(Rendered images with source text)

###

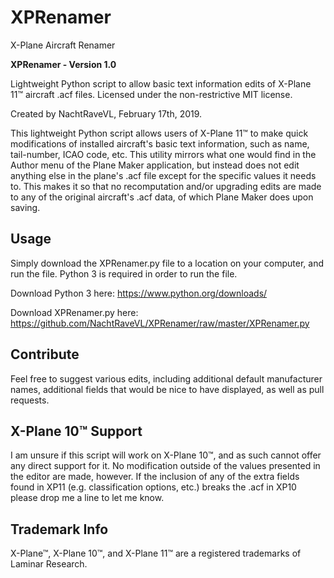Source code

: # XPRenamer
X-Plane Aircraft Renamer

**XPRenamer - Version 1.0**

Lightweight Python script to allow basic text information edits of X-Plane 11™ aircraft .acf files.
Licensed under the non-restrictive MIT license.

Created by NachtRaveVL, February 17th, 2019.

This lightweight Python script allows users of X-Plane 11™ to make quick modifications of installed aircraft's basic text information, such as name, tail-number, ICAO code, etc. This utility mirrors what one would find in the Author menu of the Plane Maker application, but instead does not edit anything else in the plane's .acf file except for the specific values it needs to. This makes it so that no recomputation and/or upgrading edits are made to any of the original aircraft's .acf data, of which Plane Maker does upon saving.

## Usage

Simply download the XPRenamer.py file to a location on your computer, and run the file. Python 3 is required in order to run the file.

Download Python 3 here: <https://www.python.org/downloads/>

Download XPRenamer.py here: <https://github.com/NachtRaveVL/XPRenamer/raw/master/XPRenamer.py>

## Contribute

Feel free to suggest various edits, including additional default manufacturer names, additional fields that would be nice to have displayed, as well as pull requests.

## X-Plane 10™ Support

I am unsure if this script will work on X-Plane 10™, and as such cannot offer any direct support for it. No modification outside of the values presented in the editor are made, however. If the inclusion of any of the extra fields found in XP11 (e.g. classification options, etc.) breaks the .acf in XP10 please drop me a line to let me know.

## Trademark Info

X-Plane™, X-Plane 10™, and X-Plane 11™ are a registered trademarks of Laminar Research.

###

What you need to do | Could you return exactly the lines above from the line with "## Contribute" to the line with "## X-Plane 10™ Support", both included, and nothing else?

Response below |
## Contribute

Feel free to suggest various edits, including additional default manufacturer names, additional fields that would be nice to have displayed, as well as pull requests.

## X-Plane 10™ Support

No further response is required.